Data excerpts –
┌────────
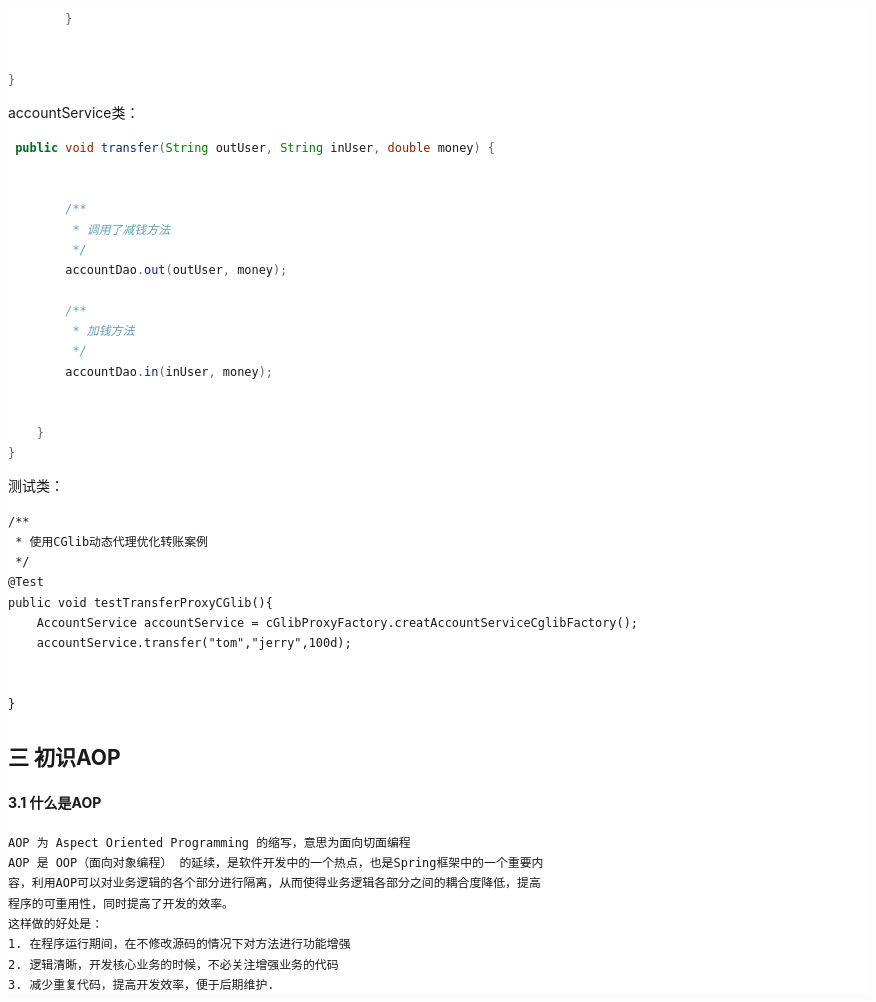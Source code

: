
 ```java
        }


}
```

accountService类：

```java
 public void transfer(String outUser, String inUser, double money) {


        /**
         * 调用了减钱方法
         */
        accountDao.out(outUser, money);

        /**
         * 加钱方法
         */
        accountDao.in(inUser, money);


    }
}
```



测试类：

```
/**
 * 使用CGlib动态代理优化转账案例
 */
@Test
public void testTransferProxyCGlib(){
    AccountService accountService = cGlibProxyFactory.creatAccountServiceCglibFactory();
    accountService.transfer("tom","jerry",100d);


}
```



## 三 初识AOP



#### **3.1** **什么是**AOP



```
AOP 为 Aspect Oriented Programming 的缩写，意思为面向切面编程
AOP 是 OOP（面向对象编程） 的延续，是软件开发中的一个热点，也是Spring框架中的一个重要内
容，利用AOP可以对业务逻辑的各个部分进行隔离，从而使得业务逻辑各部分之间的耦合度降低，提高
程序的可重用性，同时提高了开发的效率。
这样做的好处是：
1. 在程序运行期间，在不修改源码的情况下对方法进行功能增强
2. 逻辑清晰，开发核心业务的时候，不必关注增强业务的代码
3. 减少重复代码，提高开发效率，便于后期维护.
```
└────────
Activity – Look through the entries and copy every line in which the string "public" appears.

Solution to this task –
 public void transfer(String outUser, String inUser, double money) {
public void testTransferProxyCGlib(){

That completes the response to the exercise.